In the early days of computers, when we were just getting used to having them around, there was a common saying: “Garbage in, garbage out.” This meant if programming was faulty, computers would not perform as desired. They either would malfunction or not operate at all. Today almost everyone has a computer and non-techies like me don’t worry much about programming. But the adage is still true.
If you install flawed software on your computer, or the existing software becomes corrupted (perhaps by bad company?), you’re going to become very distressed. Computers are supposed to do what we want them to do; when they don’t, we’re tempted to express some words that aren’t suitable around children or at formal social gatherings.
Speaking of which, I’ve heard the recently released Martin Scorsese film, “The Wolf of Wall Street,” is being called the “swearingest film” of all time, employing the f-word more than 500 times. (Who was responsible for the official count, I don’t know, but that’s not a job I’d want.) Based on the length of the film, the word was used, on average, about every 20 seconds!
I haven’t seen the film, which stars Leonardo DiCaprio, and won’t. Why pay good money to be bombarded by dialogue that sounds like someone gargled with dirty toilet water? My mind is exposed to enough garbage during the course of an ordinary day. I don’t need to go to a theater and buy some more.
Hollywood seems so very fond of the so-called “f-bomb.” In some quarters the film aristocracy apparently regard it as sophisticated, cool, or something like that. I think it’s simply an excuse for lazy, unimaginative script writing and cesspool thinking that masquerades as “creativity.” It also shows a lack of respect for many members of the viewing public.
There might be occasions when using profanity can be justified. But when usage of a word that’s unacceptable in most public settings is spewed excessively, at machine-gun pace, how can that be excused? Maybe that’s how those directors and actors speak in private as well, so for them it seems normal. In that case, I won’t be inviting them over for dinner.
|Based on how you're programming|
your mind, what are the words most
likely to come out of your mouth?
As Proverbs 4:24 wisely advises, “Put away perversity from your mouth; keep corrupt talk far from your lips.” Ephesians 4:29 adds, “Do not let any unwholesome talk come out of your mouths, but only what is helpful for building others up according to their needs, that it may benefit those who listen.”
Granted, in moments of anger or frustration a profane word might slip out, but when such words become as common as periods at the end of sentences, something’s awry. It’s to no one’s benefit.
But the larger issue – that of garbage in, garbage out – goes far beyond motion picture dialogue. We need to be careful of how we “program” our minds in every way. Romans 12:2 admonishes, “Do not conform any longer to the pattern of this world, but be transformed by the renewing of your mind….” Each day our minds are renewed, influenced and shaped by what we allow into them.
I frequent some social media sites, but have noticed the gossip and negativity that make up much of the content we read can undermine our thought patterns.

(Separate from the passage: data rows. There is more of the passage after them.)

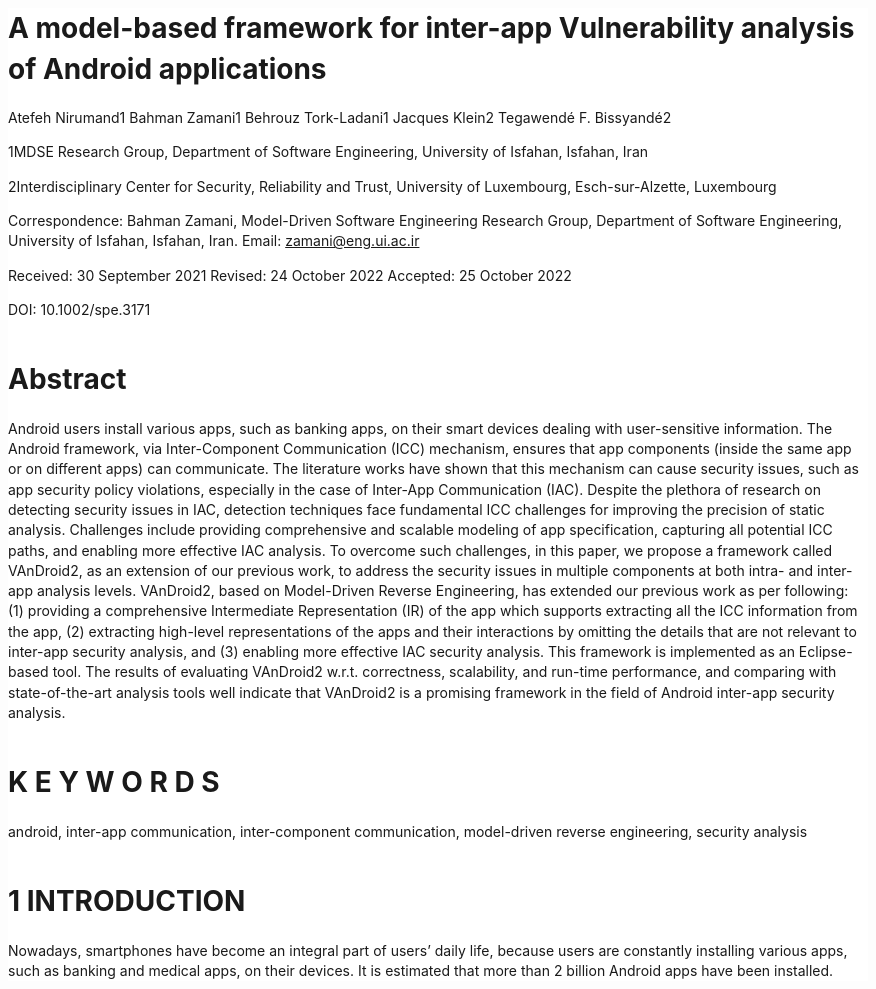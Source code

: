 

# A model-based framework for inter-app Vulnerability analysis of Android applications

Atefeh Nirumand1 Bahman Zamani1 Behrouz Tork-Ladani1 Jacques Klein2 Tegawendé F. Bissyandé2

1MDSE Research Group, Department of Software Engineering, University of Isfahan, Isfahan, Iran

2Interdisciplinary Center for Security, Reliability and Trust, University of Luxembourg, Esch-sur-Alzette, Luxembourg

Correspondence: Bahman Zamani, Model-Driven Software Engineering Research Group, Department of Software Engineering, University of Isfahan, Isfahan, Iran. Email: zamani@eng.ui.ac.ir

Received: 30 September 2021     Revised: 24 October 2022    Accepted: 25 October 2022

DOI: 10.1002/spe.3171

# Abstract

Android users install various apps, such as banking apps, on their smart devices dealing with user-sensitive information. The Android framework, via Inter-Component Communication (ICC) mechanism, ensures that app components (inside the same app or on different apps) can communicate. The literature works have shown that this mechanism can cause security issues, such as app security policy violations, especially in the case of Inter-App Communication (IAC). Despite the plethora of research on detecting security issues in IAC, detection techniques face fundamental ICC challenges for improving the precision of static analysis. Challenges include providing comprehensive and scalable modeling of app specification, capturing all potential ICC paths, and enabling more effective IAC analysis. To overcome such challenges, in this paper, we propose a framework called VAnDroid2, as an extension of our previous work, to address the security issues in multiple components at both intra- and inter-app analysis levels. VAnDroid2, based on Model-Driven Reverse Engineering, has extended our previous work as per following: (1) providing a comprehensive Intermediate Representation (IR) of the app which supports extracting all the ICC information from the app, (2) extracting high-level representations of the apps and their interactions by omitting the details that are not relevant to inter-app security analysis, and (3) enabling more effective IAC security analysis. This framework is implemented as an Eclipse-based tool. The results of evaluating VAnDroid2 w.r.t. correctness, scalability, and run-time performance, and comparing with state-of-the-art analysis tools well indicate that VAnDroid2 is a promising framework in the field of Android inter-app security analysis.

# K E Y W O R D S

android, inter-app communication, inter-component communication, model-driven reverse engineering, security analysis

# 1 INTRODUCTION

Nowadays, smartphones have become an integral part of users’ daily life, because users are constantly installing various apps, such as banking and medical apps, on their devices. It is estimated that more than 2 billion Android apps have been installed.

Some people apparently ascribe to the motto, “If you can't think of something bad to say, don’t say anything at all.” So I try to avoid “friends” like that.
Years ago I was an avid reader of horror novels and stories about the occult. I enjoyed a good scare. But after my pastor gave a sermon about the occult, I asked his opinion of my reading preference. He didn’t respond with judgment, but simply replied, “Well, when you read those books, are they pointing you to God – or away from Him.”

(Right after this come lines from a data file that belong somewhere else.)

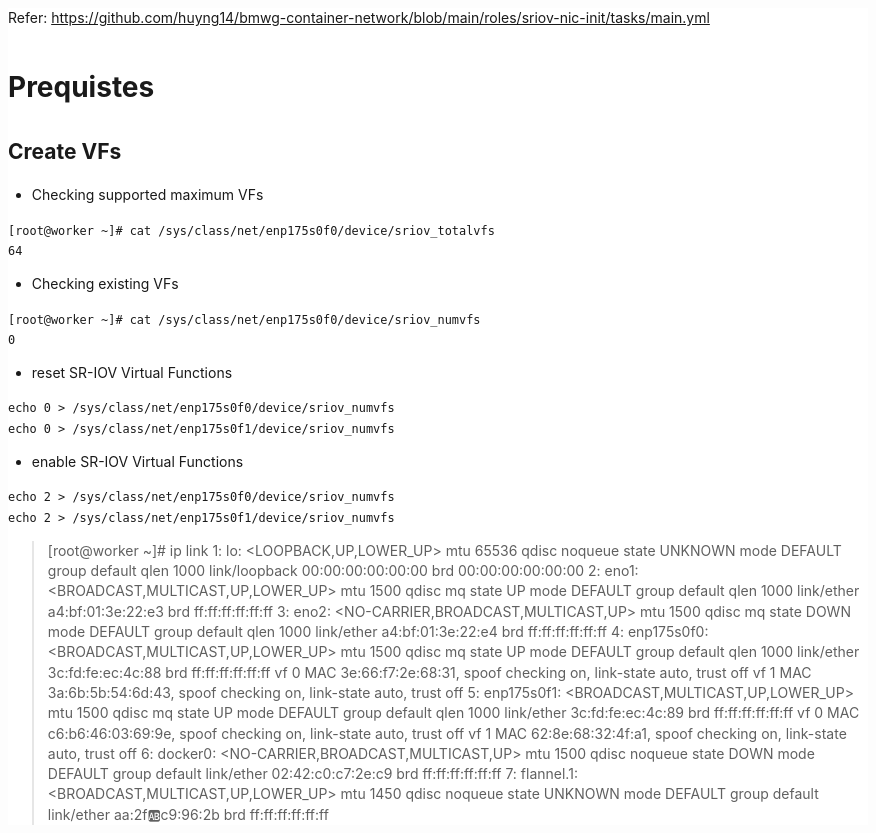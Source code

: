 Refer: 
https://github.com/huyng14/bmwg-container-network/blob/main/roles/sriov-nic-init/tasks/main.yml



# Prequistes
## Create VFs
- Checking supported maximum VFs

```
[root@worker ~]# cat /sys/class/net/enp175s0f0/device/sriov_totalvfs
64
```

- Checking existing VFs

```
[root@worker ~]# cat /sys/class/net/enp175s0f0/device/sriov_numvfs
0
```

- reset SR-IOV Virtual Functions

```
echo 0 > /sys/class/net/enp175s0f0/device/sriov_numvfs
echo 0 > /sys/class/net/enp175s0f1/device/sriov_numvfs
```

- enable SR-IOV Virtual Functions

```
echo 2 > /sys/class/net/enp175s0f0/device/sriov_numvfs
echo 2 > /sys/class/net/enp175s0f1/device/sriov_numvfs
```

> [root@worker ~]# ip link
> 1: lo: <LOOPBACK,UP,LOWER_UP> mtu 65536 qdisc noqueue state UNKNOWN mode DEFAULT group default qlen 1000
>     link/loopback 00:00:00:00:00:00 brd 00:00:00:00:00:00
> 2: eno1: <BROADCAST,MULTICAST,UP,LOWER_UP> mtu 1500 qdisc mq state UP mode DEFAULT group default qlen 1000
>     link/ether a4:bf:01:3e:22:e3 brd ff:ff:ff:ff:ff:ff
> 3: eno2: <NO-CARRIER,BROADCAST,MULTICAST,UP> mtu 1500 qdisc mq state DOWN mode DEFAULT group default qlen 1000
>     link/ether a4:bf:01:3e:22:e4 brd ff:ff:ff:ff:ff:ff
> 4: enp175s0f0: <BROADCAST,MULTICAST,UP,LOWER_UP> mtu 1500 qdisc mq state UP mode DEFAULT group default qlen 1000
>     link/ether 3c:fd:fe:ec:4c:88 brd ff:ff:ff:ff:ff:ff
>     vf 0 MAC 3e:66:f7:2e:68:31, spoof checking on, link-state auto, trust off
>     vf 1 MAC 3a:6b:5b:54:6d:43, spoof checking on, link-state auto, trust off
> 5: enp175s0f1: <BROADCAST,MULTICAST,UP,LOWER_UP> mtu 1500 qdisc mq state UP mode DEFAULT group default qlen 1000
>     link/ether 3c:fd:fe:ec:4c:89 brd ff:ff:ff:ff:ff:ff
>     vf 0 MAC c6:b6:46:03:69:9e, spoof checking on, link-state auto, trust off
>     vf 1 MAC 62:8e:68:32:4f:a1, spoof checking on, link-state auto, trust off
> 6: docker0: <NO-CARRIER,BROADCAST,MULTICAST,UP> mtu 1500 qdisc noqueue state DOWN mode DEFAULT group default
>     link/ether 02:42:c0:c7:2e:c9 brd ff:ff:ff:ff:ff:ff
> 7: flannel.1: <BROADCAST,MULTICAST,UP,LOWER_UP> mtu 1450 qdisc noqueue state UNKNOWN mode DEFAULT group default
>     link/ether aa:2f:ab:c9:96:2b brd ff:ff:ff:ff:ff:ff
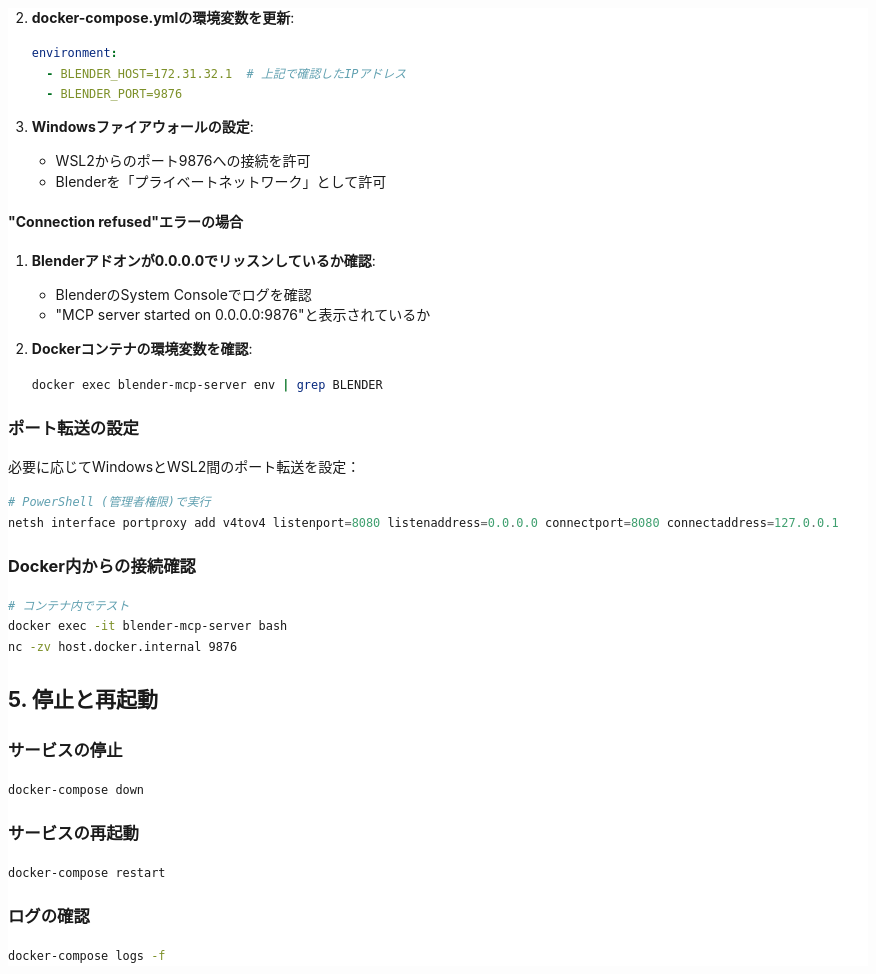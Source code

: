 2. **docker-compose.ymlの環境変数を更新**:
   ```yaml
   environment:
     - BLENDER_HOST=172.31.32.1  # 上記で確認したIPアドレス
     - BLENDER_PORT=9876
   ```

3. **Windowsファイアウォールの設定**:
   - WSL2からのポート9876への接続を許可
   - Blenderを「プライベートネットワーク」として許可

#### "Connection refused"エラーの場合

1. **Blenderアドオンが0.0.0.0でリッスンしているか確認**:
   - BlenderのSystem Consoleでログを確認
   - "MCP server started on 0.0.0.0:9876"と表示されているか

2. **Dockerコンテナの環境変数を確認**:
   ```bash
   docker exec blender-mcp-server env | grep BLENDER
   ```

### ポート転送の設定

必要に応じてWindowsとWSL2間のポート転送を設定：

```powershell
# PowerShell (管理者権限)で実行
netsh interface portproxy add v4tov4 listenport=8080 listenaddress=0.0.0.0 connectport=8080 connectaddress=127.0.0.1
```

### Docker内からの接続確認

```bash
# コンテナ内でテスト
docker exec -it blender-mcp-server bash
nc -zv host.docker.internal 9876
```

## 5. 停止と再起動

### サービスの停止
```bash
docker-compose down
```

### サービスの再起動
```bash
docker-compose restart
```

### ログの確認
```bash
docker-compose logs -f
```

Thinking about what he said, I realized that whenever I was reading books like that my tension level would increase, interactions with other people became harsh, and the pervasive language that typified such novels certainly wasn’t helping my own speech to be “edifying,” as the Bible describes it. They definitely weren’t pointing me toward God.
I often wonder about the extreme violence depicted in many video games today, all in the name of “entertainment.” If it’s entertaining to immerse yourself in a virtual experience in which people are killed, blown up and maimed, is it any surprise that at least some of the perpetrators of mass violence have histories of having been engrossed in such “games”?
The human mind has often been described as the most complex, sophisticated and wondrous computer ever observed. But as with electronic computers, programming makes all the difference in how our cerebral computers operate: How we think, the way we act, and what we say.